Castle also operates an approved maintenance facility for Leonardo aircraft, and manages helicopters for private owners. The tempo of those activities has risen, too; so much so that the firm will soon be taking over the hangar next-door as soon as it is vacated by its present occupant; Oriens Aviation, a Pilatus and Tecnam dealer, is moving to a larger facility elsewhere at the airport. 

"As a company we look after 54 aircraft, not all of them here," Lehane says. "But sometimes we're squeezing up to 20 aircraft in, so we've bought next door to give us loads more space. These aircraft don't like being outside, especially in the winter, so we need more room for hangarage. But it gives us the ability to do more maintenance."
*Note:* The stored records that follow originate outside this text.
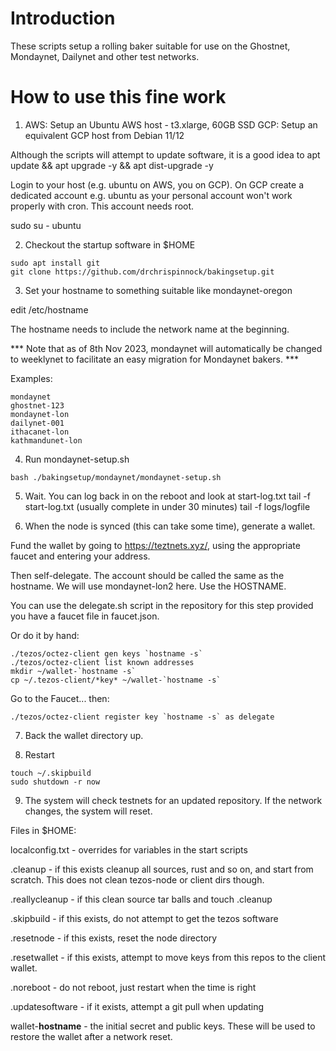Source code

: # Introduction

These scripts setup a rolling baker suitable for use on the Ghostnet, 
Mondaynet, Dailynet and other test networks.

# How to use this fine work

1. AWS: Setup an Ubuntu AWS host - t3.xlarge, 60GB SSD 
   GCP: Setup an equivalent GCP host from Debian 11/12

Although the scripts will attempt to update software, it is a good
idea to apt update && apt upgrade -y && apt dist-upgrade -y

Login to your host (e.g. ubuntu on AWS, you on GCP). On GCP create
a dedicated account e.g. ubuntu  as your personal account won't work 
properly with cron. This account needs root.

sudo su - ubuntu


2. Checkout the startup software in $HOME

```
sudo apt install git
git clone https://github.com/drchrispinnock/bakingsetup.git
```

3. Set your hostname to something suitable like mondaynet-oregon

edit /etc/hostname

The hostname needs to include the network name at the beginning.

*** Note that as of 8th Nov 2023, mondaynet will automatically be changed
to weeklynet to facilitate an easy migration for Mondaynet bakers. ***

Examples:

```
mondaynet
ghostnet-123
mondaynet-lon
dailynet-001
ithacanet-lon
kathmandunet-lon
```

4. Run mondaynet-setup.sh
```
bash ./bakingsetup/mondaynet/mondaynet-setup.sh
```
5. Wait. You can log back in on the reboot and look at start-log.txt
tail -f start-log.txt (usually complete in under 30 minutes)
tail -f logs/logfile

6. When the node is synced (this can take some time), generate a wallet.

Fund the wallet by going to https://teztnets.xyz/, using the appropriate
faucet and entering your address.

Then self-delegate. The account should be called the same as the hostname. 
We will use mondaynet-lon2 here. Use the HOSTNAME.

You can use the delegate.sh script in the repository for this step 
provided you have a faucet file in faucet.json. 

Or do it by hand:

```
./tezos/octez-client gen keys `hostname -s`
./tezos/octez-client list known addresses
mkdir ~/wallet-`hostname -s`
cp ~/.tezos-client/*key* ~/wallet-`hostname -s`
```

Go to the Faucet... then:

```
./tezos/octez-client register key `hostname -s` as delegate
```

7. Back the wallet directory up.

8. Restart

```
touch ~/.skipbuild
sudo shutdown -r now
```

9. The system will check testnets for an updated repository. If the
network changes, the system will reset.

Files in $HOME:

localconfig.txt - overrides for variables in the start scripts

.cleanup - if this exists cleanup all sources, rust and so on, and start
	from scratch. This does not clean tezos-node or client dirs though.

.reallycleanup - if this clean source tar balls and touch .cleanup

.skipbuild - if this exists, do not attempt to get the tezos software

.resetnode - if this exists, reset the node directory

.resetwallet - if this exists, attempt to move keys from this repos to
	the client wallet.

.noreboot  - do not reboot, just restart when the time is right

.updatesoftware - if it exists, attempt a git pull when updating

wallet-**hostname**     - the initial secret and public keys. These will
	be used to restore the wallet after a network reset.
The airport's business development director, Robert Walters, who sees the Heli Shuttle as one of Biggin Hill's key differentiators among airports in the London region, argues that the experience  at the site puts them in a strong position when electric vertical-takeoff-and-landing (eVTOL) platforms are certified and capable of operating into and out of the city. Moreover, such operations could expand the airport's customer base into different demographics. 

This is an area Castle is still at the very early stages of assessing, but Lehane believes the pioneers of electric aviation will benefit from sharing operational experience with companies established in traditional rotorcraft—and vice versa.

"We could probably learn a lot from them, and they could learn a lot from us," he says. "If we all actually sat in a room together, we could probably all do quite well."

That said, Lehane expects that, even once a certified and operational eVTOL platform is up and running at the airport, there will still be strong demand for helicopters. He is careful to stress that his views are personal rather than necessarily those of the company—“it's not something we've sat down and had a meeting about," he cautions—but his belief is that eVTOL will complement, rather than replace, traditional helicopter charter.

"I don't think what we do today will be going away in the next 10, 15, 20 years," he says. "The types of people we fly, they're so safety conscious, and they have such incredible insurance requirements as to what's needed. I think we've got to concentrate on the business that we've got at the moment—however, we'd be silly to ignore it. If we could add to what we do and find a new market, a new clientele base, and do that differently, then 100% I think it's worth going down that route."